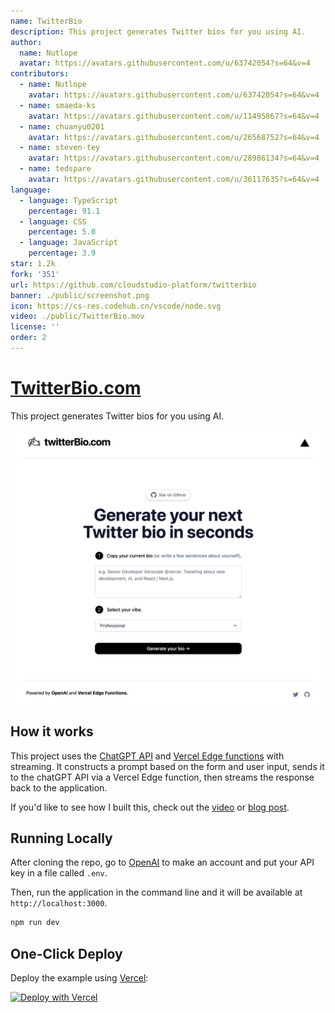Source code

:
 ```yaml
---
name: TwitterBio
description: This project generates Twitter bios for you using AI.
author:
  name: Nutlope
  avatar: https://avatars.githubusercontent.com/u/63742054?s=64&v=4
contributors:
  - name: Nutlope
    avatar: https://avatars.githubusercontent.com/u/63742054?s=64&v=4
  - name: smaeda-ks
    avatar: https://avatars.githubusercontent.com/u/11495867?s=64&v=4
  - name: chuanyu0201
    avatar: https://avatars.githubusercontent.com/u/26568752?s=64&v=4
  - name: steven-tey
    avatar: https://avatars.githubusercontent.com/u/28986134?s=64&v=4
  - name: tedspare
    avatar: https://avatars.githubusercontent.com/u/36117635?s=64&v=4
language:
  - language: TypeScript
    percentage: 91.1
  - language: CSS
    percentage: 5.0
  - language: JavaScript
    percentage: 3.9
star: 1.2k
fork: '351'
url: https://github.com/cloudstudio-platform/twitterbio
banner: ./public/screenshot.png
icon: https://cs-res.codehub.cn/vscode/node.svg
video: ./public/TwitterBio.mov
license: ''
order: 2
---
```


# [TwitterBio.com](https://www.twitterbio.com/)

This project generates Twitter bios for you using AI.

[![Twitter Bio Generator](./public/screenshot.png)](https://www.twitterbio.com)

## How it works

This project uses the [ChatGPT API](https://openai.com/api/) and [Vercel Edge functions](https://vercel.com/features/edge-functions) with streaming. It constructs a prompt based on the form and user input, sends it to the chatGPT API via a Vercel Edge function, then streams the response back to the application.

If you'd like to see how I built this, check out the [video](https://youtu.be/JcE-1xzQTE0) or [blog post](https://vercel.com/blog/gpt-3-app-next-js-vercel-edge-functions).

## Running Locally

After cloning the repo, go to [OpenAI](https://beta.openai.com/account/api-keys) to make an account and put your API key in a file called `.env`.

Then, run the application in the command line and it will be available at `http://localhost:3000`.

```bash
npm run dev
```

## One-Click Deploy

Deploy the example using [Vercel](https://vercel.com?utm_source=github&utm_medium=readme&utm_campaign=vercel-examples):

[![Deploy with Vercel](https://vercel.com/button)](https://vercel.com/new/clone?repository-url=https://github.com/Nutlope/twitterbio&env=OPENAI_API_KEY&project-name=twitter-bio-generator&repo-name=twitterbio)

* **Task statement**
Reproduce every entry word for word, but omit the pictures.

* **Answer to this problem**
Source code

:
 ```yaml
---
name: TwitterBio
description: This project generates Twitter bios for you using AI.
author:
  name: Nutlope
  avatar: https://avatars.githubusercontent.com/u/63742054?s=64&v=4
contributors:
  - name: Nutlope
    avatar: https://avatars.githubusercontent.com/u/63742054?s=64&v=4
  - name: smaeda-ks
    avatar: https://avatars.githubusercontent.com/u/11495867?s=64&v=4
  - name: chuanyu0201
    avatar: https://avatars.githubusercontent.com/u/26568752?s=64&v=4
  - name: steven-tey
    avatar: https://avatars.githubusercontent.com/u/28986134?s=64&v=4
  - name: tedspare
    avatar: https://avatars.githubusercontent.com/u/36117635?s=64&v=4
language:
  - language: TypeScript
    percentage: 91.1
  - language: CSS
    percentage: 5.0
  - language: JavaScript
    percentage: 3.9
star: 1.2k
fork: '351'
url: https://github.com/cloudstudio-platform/twitterbio
banner: ./public/screenshot.png
icon: https://cs-res.codehub.cn/vscode/node.svg
video: ./public/TwitterBio.mov
license: ''
order: 2
---
```


# [TwitterBio.com](https://www.twitterbio.com/)

This project generates Twitter bios for you using AI.

[![Twitter Bio Generator](./public/screenshot.png)](https://www.twitterbio.com)

## How it works

This project uses the [ChatGPT API](https://openai.com/api/) and [Vercel Edge functions](https://vercel.com/features/edge-functions) with streaming. It constructs a prompt based on the form and user input, sends it to the chatGPT API via a Vercel Edge function, then streams the response back to the application.

If you'd like to see how I built this, check out the [video](https://youtu.be/JcE-1xzQTE0) or [blog post](https://vercel.com/blog/gpt-3-app-next-js-vercel-edge-functions).

## Running Locally

After cloning the repo, go to [OpenAI](https://beta.openai.com/account/api-keys) to make an account and put your API key in a file called `.env`.

Then, run the application in the command line and it will be available at `http://localhost:3000`.

```bash
npm run dev
```

## One-Click Deploy

Deploy the example using [Vercel](https://vercel.com?utm_source=github&utm_medium=readme&utm_campaign=vercel-examples):

[![Deploy with Vercel](https://vercel.com/button)](https://vercel.com/new/clone?repository-url=https://github.com/Nutlope/twitterbio&env=OPENAI_API_KEY&project-name=twitter-bio-generator&repo-name=twitterbio)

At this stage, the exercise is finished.